Data entries

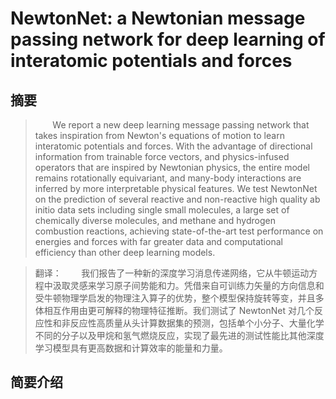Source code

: # NewtonNet: a Newtonian message passing network for deep learning of interatomic potentials and forces

## 摘要
>&#160; &#160; &#160; &#160;We report a new deep learning message passing network that takes inspiration from Newton's equations of motion to learn interatomic potentials and forces. With the advantage of directional information from trainable force vectors, and physics-infused operators that are inspired by Newtonian physics, the entire model remains rotationally equivariant, and many-body interactions are inferred by more interpretable physical features. We test NewtonNet on the prediction of several reactive and non-reactive high quality ab initio data sets including single small molecules, a large set of chemically diverse molecules, and methane and hydrogen combustion reactions, achieving state-of-the-art test performance on energies and forces with far greater data and computational efficiency than other deep learning models.

>翻译：
> &#160; &#160; &#160; &#160;我们报告了一种新的深度学习消息传递网络，它从牛顿运动方程中汲取灵感来学习原子间势能和力。凭借来自可训练力矢量的方向信息和受牛顿物理学启发的物理注入算子的优势，整个模型保持旋转等变，并且多体相互作用由更可解释的物理特征推断。我们测试了 NewtonNet 对几个反应性和非反应性高质量从头计算数据集的预测，包括单个小分子、大量化学不同的分子以及甲烷和氢气燃烧反应，实现了最先进的测试性能比其他深度学习模型具有更高数据和计算效率的能量和力量。

## 简要介绍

What you should do: Transcribe the entries word for word, without their pictures.

Answer box:
Source code

: # NewtonNet: a Newtonian message passing network for deep learning of interatomic potentials and forces

## 摘要
>&#160; &#160; &#160; &#160;We report a new deep learning message passing network that takes inspiration from Newton's equations of motion to learn interatomic potentials and forces. With the advantage of directional information from trainable force vectors, and physics-infused operators that are inspired by Newtonian physics, the entire model remains rotationally equivariant, and many-body interactions are inferred by more interpretable physical features. We test NewtonNet on the prediction of several reactive and non-reactive high quality ab initio data sets including single small molecules, a large set of chemically diverse molecules, and methane and hydrogen combustion reactions, achieving state-of-the-art test performance on energies and forces with far greater data and computational efficiency than other deep learning models.

>翻译：
> &#160; &#160; &#160; &#160;我们报告了一种新的深度学习消息传递网络，它从牛顿运动方程中汲取灵感来学习原子间势能和力。凭借来自可训练力矢量的方向信息和受牛顿物理学启发的物理注入算子的优势，整个模型保持旋转等变，并且多体相互作用由更可解释的物理特征推断。我们测试了 NewtonNet 对几个反应性和非反应性高质量从头计算数据集的预测，包括单个小分子、大量化学不同的分子以及甲烷和氢气燃烧反应，实现了最先进的测试性能比其他深度学习模型具有更高数据和计算效率的能量和力量。

## 简要介绍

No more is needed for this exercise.